Stored data entries
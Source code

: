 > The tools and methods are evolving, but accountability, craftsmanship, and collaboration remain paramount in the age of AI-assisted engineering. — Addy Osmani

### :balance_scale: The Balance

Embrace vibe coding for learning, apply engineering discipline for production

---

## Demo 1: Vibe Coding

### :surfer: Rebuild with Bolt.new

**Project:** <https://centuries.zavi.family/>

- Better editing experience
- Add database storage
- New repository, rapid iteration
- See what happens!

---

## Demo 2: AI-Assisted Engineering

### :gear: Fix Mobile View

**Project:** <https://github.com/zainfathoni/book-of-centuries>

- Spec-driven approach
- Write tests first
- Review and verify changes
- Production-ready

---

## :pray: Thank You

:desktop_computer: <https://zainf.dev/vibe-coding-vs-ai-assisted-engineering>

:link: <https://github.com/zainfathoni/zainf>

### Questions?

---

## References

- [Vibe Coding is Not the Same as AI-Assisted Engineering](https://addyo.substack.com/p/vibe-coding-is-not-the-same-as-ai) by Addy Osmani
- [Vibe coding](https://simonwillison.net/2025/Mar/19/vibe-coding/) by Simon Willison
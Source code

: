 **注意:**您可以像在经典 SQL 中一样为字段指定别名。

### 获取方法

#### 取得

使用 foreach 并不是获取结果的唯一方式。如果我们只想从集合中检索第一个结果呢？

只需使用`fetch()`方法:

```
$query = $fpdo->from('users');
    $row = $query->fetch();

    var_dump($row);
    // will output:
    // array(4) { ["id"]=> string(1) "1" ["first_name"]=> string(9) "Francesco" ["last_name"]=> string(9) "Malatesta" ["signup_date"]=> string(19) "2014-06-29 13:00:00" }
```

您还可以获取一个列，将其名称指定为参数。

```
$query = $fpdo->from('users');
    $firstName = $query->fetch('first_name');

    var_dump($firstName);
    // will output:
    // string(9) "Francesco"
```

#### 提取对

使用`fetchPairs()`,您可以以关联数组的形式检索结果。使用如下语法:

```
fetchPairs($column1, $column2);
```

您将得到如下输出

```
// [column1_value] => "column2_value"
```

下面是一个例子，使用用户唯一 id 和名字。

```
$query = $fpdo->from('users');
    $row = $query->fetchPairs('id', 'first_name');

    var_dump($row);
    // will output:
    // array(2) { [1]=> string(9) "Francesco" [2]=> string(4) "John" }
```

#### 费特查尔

Activity: Retype the records in full. Keep every line identical to the original.

Exercise result:
Source code

: > The tools and methods are evolving, but accountability, craftsmanship, and collaboration remain paramount in the age of AI-assisted engineering. — Addy Osmani

### :balance_scale: The Balance

Embrace vibe coding for learning, apply engineering discipline for production

---

## Demo 1: Vibe Coding

### :surfer: Rebuild with Bolt.new

**Project:** <https://centuries.zavi.family/>

- Better editing experience
- Add database storage
- New repository, rapid iteration
- See what happens!

---

## Demo 2: AI-Assisted Engineering

### :gear: Fix Mobile View

**Project:** <https://github.com/zainfathoni/book-of-centuries>

- Spec-driven approach
- Write tests first
- Review and verify changes
- Production-ready

---

## :pray: Thank You

:desktop_computer: <https://zainf.dev/vibe-coding-vs-ai-assisted-engineering>

:link: <https://github.com/zainfathoni/zainf>

### Questions?

---

## References

- [Vibe Coding is Not the Same as AI-Assisted Engineering](https://addyo.substack.com/p/vibe-coding-is-not-the-same-as-ai) by Addy Osmani
- [Vibe coding](https://simonwillison.net/2025/Mar/19/vibe-coding/) by Simon Willison
Source code

: **注意:**您可以像在经典 SQL 中一样为字段指定别名。

### 获取方法

#### 取得

使用 foreach 并不是获取结果的唯一方式。如果我们只想从集合中检索第一个结果呢？

只需使用`fetch()`方法:

```
$query = $fpdo->from('users');
    $row = $query->fetch();

    var_dump($row);
    // will output:
    // array(4) { ["id"]=> string(1) "1" ["first_name"]=> string(9) "Francesco" ["last_name"]=> string(9) "Malatesta" ["signup_date"]=> string(19) "2014-06-29 13:00:00" }
```

您还可以获取一个列，将其名称指定为参数。

```
$query = $fpdo->from('users');
    $firstName = $query->fetch('first_name');

    var_dump($firstName);
    // will output:
    // string(9) "Francesco"
```

#### 提取对

使用`fetchPairs()`,您可以以关联数组的形式检索结果。使用如下语法:

```
fetchPairs($column1, $column2);
```

您将得到如下输出

```
// [column1_value] => "column2_value"
```

下面是一个例子，使用用户唯一 id 和名字。

```
$query = $fpdo->from('users');
    $row = $query->fetchPairs('id', 'first_name');

    var_dump($row);
    // will output:
    // array(2) { [1]=> string(9) "Francesco" [2]=> string(4) "John" }
```

#### 费特查尔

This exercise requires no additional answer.